Furthermore, it can be provided for the at least one tube to be printed onto the base plate by selective laser melting (SLM), selective laser sintering (SLS), selective electron beam melting (SEBM), laser metal deposition (LMD), 3D direct energy deposition (DED) or selective electron beam sintering (SEBS).
These methods can be used particularly well for the variable and cost-effective production of the at least one tube, in particular using metallic powders. In addition, high-melting noble metals and noble metal alloys, which are preferably used as the second material, can also be printed with these methods.
Furthermore, it can be provided that, during printing of the at least one tube in step B), the following geometric specifications are met: the cross section of the at least one feedthrough is not circular.
Furthermore, it can be provided that, during printing of the at least one tube in step B), the following geometric specifications are met: the at least one tube has a change in the wall thickness in the axial direction.
It can also be provided that, during printing of the at least one tube in step B), the following geometric specifications are met: the wall of the at least one feedthrough has a higher roughness than the surface of the base plate.
Furthermore, it can be provided that, during printing of the at least one tube in step B), the following geometric specifications are met: the at least one tube is double-walled or multi-walled.
Furthermore, it can be provided that, during printing of the at least one tube in step B), the following geometric specifications are met: the at least one feedthrough has a constriction or a widening.
It can also be provided that, during printing of the at least one tube in step B), the following geometric specifications are met: the at least one tube, in addition to the at least one feedthrough, channels for heating or cooling the tube with a heating medium or cooling medium, wherein the heating medium or cooling medium can be liquid or gaseous.

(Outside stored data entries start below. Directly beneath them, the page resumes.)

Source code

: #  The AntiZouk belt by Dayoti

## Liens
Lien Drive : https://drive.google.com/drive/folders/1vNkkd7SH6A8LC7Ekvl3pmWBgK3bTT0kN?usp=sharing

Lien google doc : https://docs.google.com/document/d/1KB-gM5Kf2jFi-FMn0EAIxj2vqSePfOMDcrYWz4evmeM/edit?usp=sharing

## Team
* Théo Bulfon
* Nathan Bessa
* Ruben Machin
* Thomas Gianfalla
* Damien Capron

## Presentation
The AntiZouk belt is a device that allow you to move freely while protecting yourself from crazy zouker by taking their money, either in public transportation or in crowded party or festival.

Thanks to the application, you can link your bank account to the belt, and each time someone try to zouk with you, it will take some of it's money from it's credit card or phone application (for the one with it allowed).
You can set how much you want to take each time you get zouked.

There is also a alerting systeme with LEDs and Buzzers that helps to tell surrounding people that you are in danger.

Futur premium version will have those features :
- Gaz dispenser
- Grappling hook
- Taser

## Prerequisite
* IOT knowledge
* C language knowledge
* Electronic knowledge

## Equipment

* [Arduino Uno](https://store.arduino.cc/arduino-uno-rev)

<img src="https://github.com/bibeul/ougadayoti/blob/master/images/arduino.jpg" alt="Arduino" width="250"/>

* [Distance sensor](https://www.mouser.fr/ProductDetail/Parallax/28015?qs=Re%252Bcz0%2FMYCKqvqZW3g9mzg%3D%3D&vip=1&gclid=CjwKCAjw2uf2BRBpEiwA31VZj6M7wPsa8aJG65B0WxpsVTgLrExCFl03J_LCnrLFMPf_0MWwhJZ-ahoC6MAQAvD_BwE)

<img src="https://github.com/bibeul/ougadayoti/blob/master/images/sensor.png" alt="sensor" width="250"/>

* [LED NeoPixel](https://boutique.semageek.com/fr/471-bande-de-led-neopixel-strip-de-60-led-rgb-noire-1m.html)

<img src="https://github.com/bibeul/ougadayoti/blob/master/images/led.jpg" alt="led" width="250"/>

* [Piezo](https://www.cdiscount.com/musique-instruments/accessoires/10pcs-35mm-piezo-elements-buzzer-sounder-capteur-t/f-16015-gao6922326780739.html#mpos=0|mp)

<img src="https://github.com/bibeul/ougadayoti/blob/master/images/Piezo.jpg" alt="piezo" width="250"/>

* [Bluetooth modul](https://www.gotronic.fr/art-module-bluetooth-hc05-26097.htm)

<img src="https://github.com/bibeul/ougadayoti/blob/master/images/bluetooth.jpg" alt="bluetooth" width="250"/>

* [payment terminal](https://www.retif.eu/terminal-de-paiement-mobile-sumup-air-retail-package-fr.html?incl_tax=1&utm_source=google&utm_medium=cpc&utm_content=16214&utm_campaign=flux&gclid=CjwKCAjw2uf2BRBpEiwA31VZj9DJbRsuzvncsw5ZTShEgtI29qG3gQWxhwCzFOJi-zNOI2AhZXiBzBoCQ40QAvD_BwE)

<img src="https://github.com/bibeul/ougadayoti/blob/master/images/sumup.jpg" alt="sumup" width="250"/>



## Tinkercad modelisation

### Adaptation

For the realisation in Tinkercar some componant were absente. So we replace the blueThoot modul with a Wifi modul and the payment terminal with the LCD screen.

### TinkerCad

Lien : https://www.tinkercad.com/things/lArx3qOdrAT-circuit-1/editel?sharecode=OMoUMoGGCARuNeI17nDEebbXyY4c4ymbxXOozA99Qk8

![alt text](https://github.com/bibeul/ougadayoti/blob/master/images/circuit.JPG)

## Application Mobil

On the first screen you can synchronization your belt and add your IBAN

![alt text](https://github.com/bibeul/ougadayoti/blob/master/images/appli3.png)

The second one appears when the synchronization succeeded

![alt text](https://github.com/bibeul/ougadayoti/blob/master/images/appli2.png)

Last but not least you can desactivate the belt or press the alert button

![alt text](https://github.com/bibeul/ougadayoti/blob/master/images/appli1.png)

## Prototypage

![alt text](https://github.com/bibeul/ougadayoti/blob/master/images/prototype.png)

As a result, the strength of printing is used, namely that even complicated geometric shapes can be printed with great variability.
According to a preferred development of the method according to the invention, it can be provided that at least the side of the base plate onto which the at least one tube is printed in step B) is cleaned, rolled, ground, leveled and/or adjusted, in particular finely adjusted and/or finely rolled and cleaned before step B).
This ensures that the at least one tube, in particular all of the plurality of tubes, can subsequently be printed onto the thus treated surface of the base plate by means of a single printing process.
It can also be provided for the base plate to be produced with a planar underside, wherein the at least one tube is printed onto the underside in step B).
It can also be provided that at least three tubes are printed onto the base plate in step B) and that the order of the successively printed tubes is selected during printing in such a way that mechanical distortion of the base plate caused by thermal local stress is kept low during printing, kept low in particular by the fact that no directly adjacent tubes are printed directly one after another.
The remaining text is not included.